• _WORK ORDER_
The following entries should be restated word for word, pictures excluded.

• _RECORDS FOR THE TASK_

·····

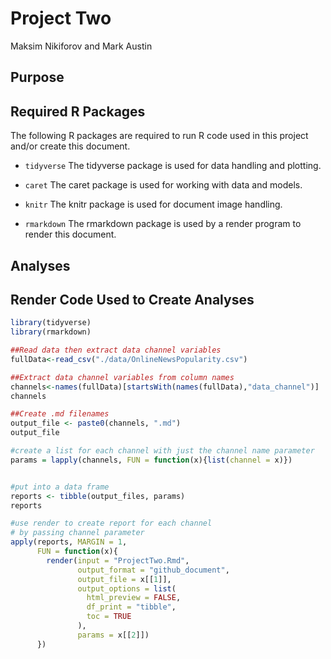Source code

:Project Two
================
Maksim Nikiforov and Mark Austin


## Purpose


## Required R Packages

The following R packages are required to run R code used in this
project and/or create this document.

-   `tidyverse` The tidyverse package is used for data handling and
    plotting.
    
-   `caret` The caret package is used for working with data and models.    

-   `knitr` The knitr package is used for document image handling.

-   `rmarkdown` The rmarkdown package is used by a render program to
    render this document.
    

## Analyses


## Render Code Used to Create Analyses

``` r
library(tidyverse)
library(rmarkdown)

##Read data then extract data channel variables
fullData<-read_csv("./data/OnlineNewsPopularity.csv")

##Extract data channel variables from column names
channels<-names(fullData)[startsWith(names(fullData),"data_channel")]
channels

##Create .md filenames
output_file <- paste0(channels, ".md")
output_file

#create a list for each channel with just the channel name parameter
params = lapply(channels, FUN = function(x){list(channel = x)})


#put into a data frame 
reports <- tibble(output_files, params)
reports

#use render to create report for each channel
# by passing channel parameter
apply(reports, MARGIN = 1,
      FUN = function(x){
        render(input = "ProjectTwo.Rmd",
               output_format = "github_document",
               output_file = x[[1]],
               output_options = list(
                 html_preview = FALSE,
                 df_print = "tibble",
                 toc = TRUE
               ),
               params = x[[2]])
      })

```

·····

• _ANSWER_
Source code

:Project Two
================
Maksim Nikiforov and Mark Austin


## Purpose


## Required R Packages

The following R packages are required to run R code used in this
project and/or create this document.

-   `tidyverse` The tidyverse package is used for data handling and
    plotting.
    
-   `caret` The caret package is used for working with data and models.    

-   `knitr` The knitr package is used for document image handling.

-   `rmarkdown` The rmarkdown package is used by a render program to
    render this document.
    

## Analyses


## Render Code Used to Create Analyses

``` r
library(tidyverse)
library(rmarkdown)

##Read data then extract data channel variables
fullData<-read_csv("./data/OnlineNewsPopularity.csv")

##Extract data channel variables from column names
channels<-names(fullData)[startsWith(names(fullData),"data_channel")]
channels

##Create .md filenames
output_file <- paste0(channels, ".md")
output_file

#create a list for each channel with just the channel name parameter
params = lapply(channels, FUN = function(x){list(channel = x)})


#put into a data frame 
reports <- tibble(output_files, params)
reports

#use render to create report for each channel
# by passing channel parameter
apply(reports, MARGIN = 1,
      FUN = function(x){
        render(input = "ProjectTwo.Rmd",
               output_format = "github_document",
               output_file = x[[1]],
               output_options = list(
                 html_preview = FALSE,
                 df_print = "tibble",
                 toc = TRUE
               ),
               params = x[[2]])
      })

```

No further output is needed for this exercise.